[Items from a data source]
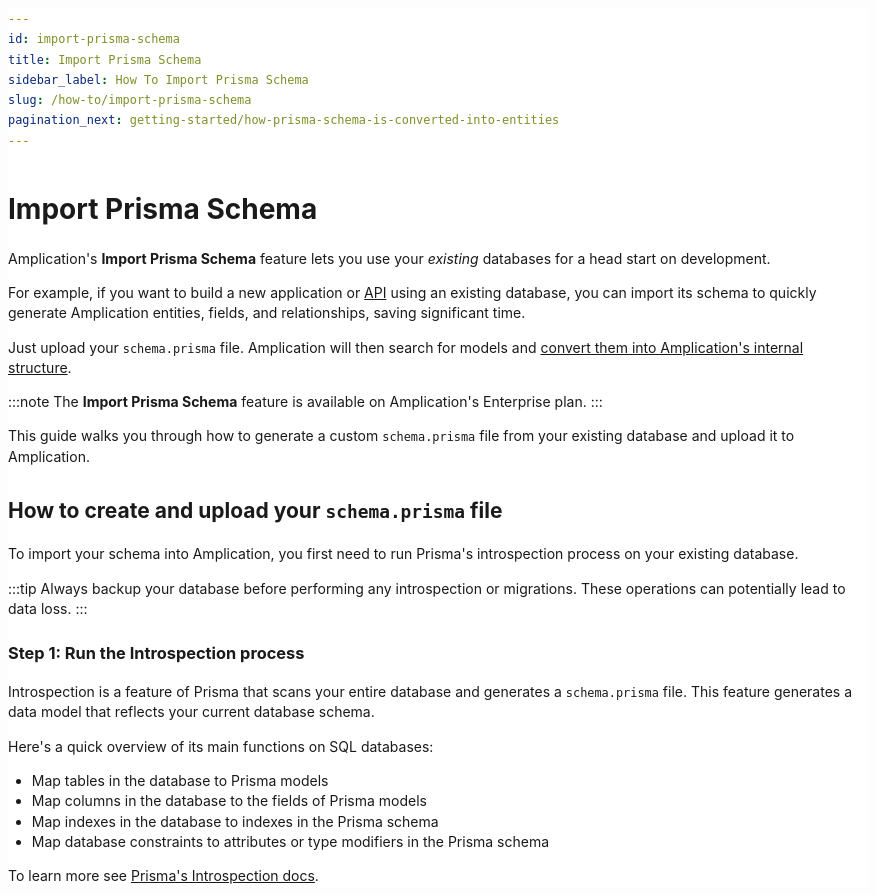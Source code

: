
 ```yaml
---
id: import-prisma-schema
title: Import Prisma Schema
sidebar_label: How To Import Prisma Schema
slug: /how-to/import-prisma-schema
pagination_next: getting-started/how-prisma-schema-is-converted-into-entities
---
```


# Import Prisma Schema

Amplication's **Import Prisma Schema** feature lets you use your _existing_ databases for a head start on development.

For example, if you want to build a new application or [API](/api/) using an existing database, you can import its schema to quickly generate Amplication entities, fields, and relationships, saving significant time.

Just upload your `schema.prisma` file.
Amplication will then search for models and [convert them into Amplication's internal structure](/getting-started/how-prisma-schema-is-converted-into-entities).

:::note
The **Import Prisma Schema** feature is available on Amplication's Enterprise plan.
:::

This guide walks you through how to generate a custom `schema.prisma` file from your existing database and upload it to Amplication.

## How to create and upload your `schema.prisma` file

To import your schema into Amplication, you first need to run Prisma's introspection process on your existing database.

:::tip
Always backup your database before performing any introspection or migrations.
These operations can potentially lead to data loss.
:::

### Step 1: Run the Introspection process

Introspection is a feature of Prisma that scans your entire database and generates a `schema.prisma` file.
This feature generates a data model that reflects your current database schema.

Here's a quick overview of its main functions on SQL databases:

- Map tables in the database to Prisma models 
- Map columns in the database to the fields of Prisma models
- Map indexes in the database to indexes in the Prisma schema  
- Map database constraints to attributes or type modifiers in the Prisma schema

To learn more see [Prisma's Introspection docs](https://www.prisma.io/docs/concepts/components/introspection#what-does-introspection-do).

## Problem
Output nothing but the entries above, exactly, once the pictures are removed.

## Answer to this exercise
Source code

:
 ```yaml
---
id: import-prisma-schema
title: Import Prisma Schema
sidebar_label: How To Import Prisma Schema
slug: /how-to/import-prisma-schema
pagination_next: getting-started/how-prisma-schema-is-converted-into-entities
---
```


# Import Prisma Schema

Amplication's **Import Prisma Schema** feature lets you use your _existing_ databases for a head start on development.

For example, if you want to build a new application or [API](/api/) using an existing database, you can import its schema to quickly generate Amplication entities, fields, and relationships, saving significant time.

Just upload your `schema.prisma` file.
Amplication will then search for models and [convert them into Amplication's internal structure](/getting-started/how-prisma-schema-is-converted-into-entities).

:::note
The **Import Prisma Schema** feature is available on Amplication's Enterprise plan.
:::

This guide walks you through how to generate a custom `schema.prisma` file from your existing database and upload it to Amplication.

## How to create and upload your `schema.prisma` file

To import your schema into Amplication, you first need to run Prisma's introspection process on your existing database.

:::tip
Always backup your database before performing any introspection or migrations.
These operations can potentially lead to data loss.
:::

### Step 1: Run the Introspection process

Introspection is a feature of Prisma that scans your entire database and generates a `schema.prisma` file.
This feature generates a data model that reflects your current database schema.

Here's a quick overview of its main functions on SQL databases:

- Map tables in the database to Prisma models 
- Map columns in the database to the fields of Prisma models
- Map indexes in the database to indexes in the Prisma schema  
- Map database constraints to attributes or type modifiers in the Prisma schema

To learn more see [Prisma's Introspection docs](https://www.prisma.io/docs/concepts/components/introspection#what-does-introspection-do).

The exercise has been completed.